Characterization of the sialidase molecular defects in sialidosis patients suggests the structural organization of the lysosomal multienzyme complex

Kiven E. Lukong, Marc-André Elsliger+, Yuan Chang, Catherine Richard, George Thomas1, William Carey2, Anna Tylki-Szymanska3, Barbara Czartoryska4, Tina Buchholz5, German Rodríguez Criado6, Silvia Palmeri7 and Alexey V. Pshezhetsky§

Service de Génétique Médicale, Hôpital Sainte-Justine, 3175 Côte Ste-Catherine and Département de Pédiatrie, Faculté de Médicine, Université de Montréal, Montréal, Quebec H3T 1C5, Canada, 1John Hopkins University School of Medicine, USA, 2Women’s and Children’s Hospital, North Adelaide, Australia, 3Metabolic Diseases Department, Child Health Center, Warsaw, Poland, 4Institute of Psychiatry and Neurology, Warsaw, Poland, 5Klinikum Grosshadern, Munich, Germany, 6Unidad de Dismorfología, Hospital Virgen del Rocío, Sevilla, Spain and 7Institute of Neurological Sciences, University of Siena, Italy

Sialidosis is an autosomal recessive disease caused by the genetic deficiency of lysosomal sialidase, which catalyzes the hydrolysis of sialoglycocon­jugates.

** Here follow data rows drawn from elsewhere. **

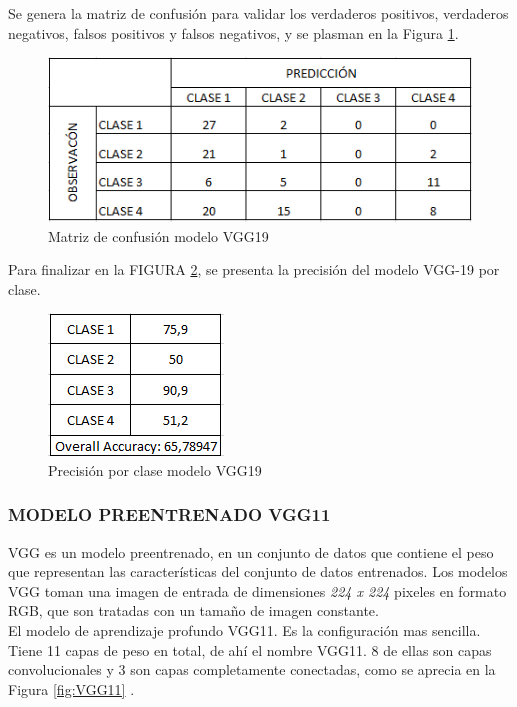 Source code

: 			Se genera la matriz de confusión para validar los verdaderos positivos, verdaderos negativos, falsos positivos y falsos negativos, y se plasman en la Figura \ref{fig:MC_VGG19}.
		
			\begin{figure}[ht]
				\centering
				\includegraphics[scale=0.5]{Figs/131.png}
				\caption{Matriz de confusión modelo VGG19}
				\label{fig:MC_VGG19}
			\end{figure}
			
			Para finalizar en la FIGURA \ref{fig:ACU_VGG19}, se presenta la precisión del modelo VGG-19 por clase.
		
			\begin{figure}[ht]
				\centering
				\includegraphics[scale=0.6]{Figs/132.png}
				\caption{Precisión por clase modelo VGG19}
				\label{fig:ACU_VGG19}
			\end{figure}
		
			\newpage
			\subsubsection{\MakeUppercase{Modelo preentrenado VGG11}}
			VGG es un modelo preentrenado, en un conjunto de datos que contiene el peso que representan las características del conjunto de datos entrenados. Los modelos VGG toman una imagen de entrada de dimensiones \textit{224 x 224} pixeles en formato RGB, que son tratadas con un tamaño de imagen constante.\\
			
			 El modelo de aprendizaje profundo VGG11. Es la configuración mas sencilla. Tiene 11 capas de peso en total, de ahí el nombre VGG11. 8 de ellas son capas convolucionales y 3 son capas completamente conectadas, como se aprecia en la Figura \ref{fig:VGG11} \cite{ref_3}.
			
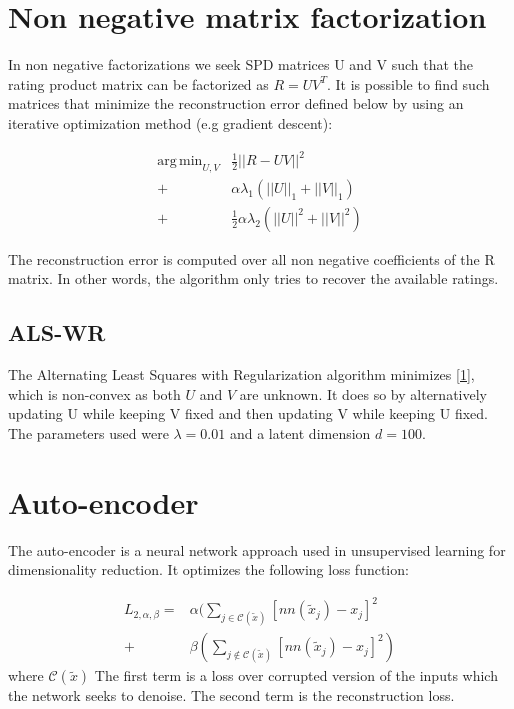 \documentclass[10pt,twocolumn]{article}
\DeclareMathOperator*{\argmin}{arg\,min}
\begin{document}
\section{Non negative matrix factorization}

In non negative factorizations we seek SPD matrices U and V such that the rating product matrix can be factorized as $R = UV^T$. It is possible to find such matrices that minimize the reconstruction error defined below by using an iterative optimization method (e.g gradient descent): 

\begin{equation}
\begin{split}
\argmin_{U,V} & \frac{1}{2} ||R - UV||^2 \\
			  + & \alpha \lambda_1 (||U||_1 + ||V||_1) \\
			  + & \frac{1}{2} \alpha \lambda_2  (||U||^2 + ||V||^2) 
\end{split}
\end{equation}  

The reconstruction error is computed over all non negative coefficients of the R matrix. In other words, the algorithm only tries to recover the available ratings. 

\subsection{ALS-WR}

The Alternating Least Squares with Regularization algorithm \cite{zhou2008large}  minimizes \eqref{1}, which is non-convex as both $U$ and $V$ are unknown. It does so by alternatively updating U while keeping V fixed and then updating V while keeping U fixed. The parameters used were $\lambda = 0.01$ and a latent dimension $d = 100$.


\section{Auto-encoder}

The auto-encoder is a neural network approach used in unsupervised learning for dimensionality reduction. It optimizes the following loss function:

\begin{equation}
\begin{split}
L_{2, \alpha, \beta} = &\alpha ( \sum_{j \in \mathcal{C}(\tilde{x})} [ nn(\tilde{x}_j) - x_j ]^2 \\
+ & \beta ( \sum_{j \notin \mathcal{C}(\tilde{x})} [nn(\tilde{x}_j) - x_j ]^2)
\end{split}
\end{equation}
where $\mathcal{C}(\tilde{x})$ The first term is a loss over corrupted version of the inputs which the network seeks to denoise. The second term is the reconstruction loss.
\end{document}
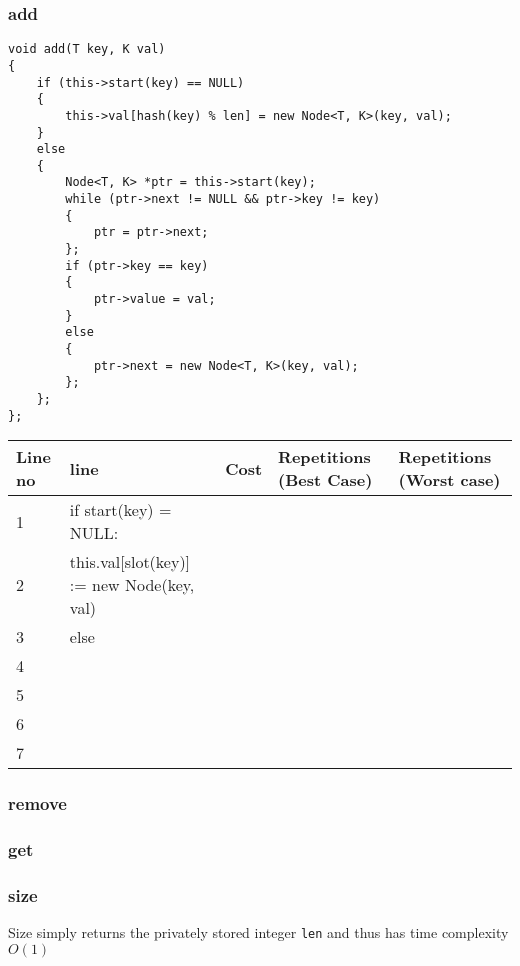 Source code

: \documentclass{article}
\newcommand\tab[1][0.4cm]{\hspace*{#1}}
\newcounter{Label}
\begin{document}
\subsubsection{add}

\begin{verbatim}
void add(T key, K val)
{
    if (this->start(key) == NULL)
    {
        this->val[hash(key) % len] = new Node<T, K>(key, val);
    }
    else
    {
        Node<T, K> *ptr = this->start(key);
        while (ptr->next != NULL && ptr->key != key)
        {
            ptr = ptr->next;
        };
        if (ptr->key == key)
        {
            ptr->value = val;
        }
        else
        {
            ptr->next = new Node<T, K>(key, val);
        };
    };
};
\end{verbatim}

\setcounter{Label}{0}%
\begin{tabular}{|l|l|l|l|l|}
\hline
 Line no & line & Cost & Repetitions (Best Case) & Repetitions (Worst case)\\
 \hline
 1 & if start(key) = NULL:  & & \\
 2 & \tab this.val[slot(key)] := new Node(key, val) & &\\
 3 & else  & &\\
 4 &  & &\\
 5 &  & &\\
 6 &  & &\\
 7 &  & &\\
 \hline
\end{tabular}

\subsubsection{remove}

\subsubsection{get}

\subsubsection{size}

Size simply returns the privately stored integer \texttt{len} and thus has time complexity $O(1)$
\end{document}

The disease is associated with progressive impaired vision, macular cherry-red spots and myoclonus (sialidosis type I) or with skeletal dysplasia, Hurler-like phenotype, dysostosis multiplex, mental retardation and hepatosplenomegaly (sialidosis type II). We have analyzed the genomic DNA from nine sialidosis patients of multiple ethnic origin in order to find mutations responsible for the enzyme deficiency. The activity of the identified variants was studied by transgenic expression. One patient had a frameshift mutation (G623delG deletion), which introduced a stop codon, truncating 113 amino acids. All others had missense mutations: G679G->A (Gly227Arg), C893C->T (Ala298Val), G203G->T (Gly68Val), A544A->G (Ser182Gly) C808C->T (Leu270Phe) and G982G->A (Gly328Ser). We have modeled the three-dimensional structure of sialidase based on the atomic coordinates of the homologous bacterial sialidases, located the positions of mutations and estimated their potential effect. This analysis showed that five mutations are clustered in one region on the surface of the sialidase molecule. These mutations dramatically reduce the enzyme activity and cause a rapid intralysosomal degradation of the expressed protein. We hypothesize that this region may be involved in the interface of sialidase binding with lysosomal cathepsin A and/or ß-galactosidase in their high-molecular-weight complex required for the expression of sialidase activity in the lysosome.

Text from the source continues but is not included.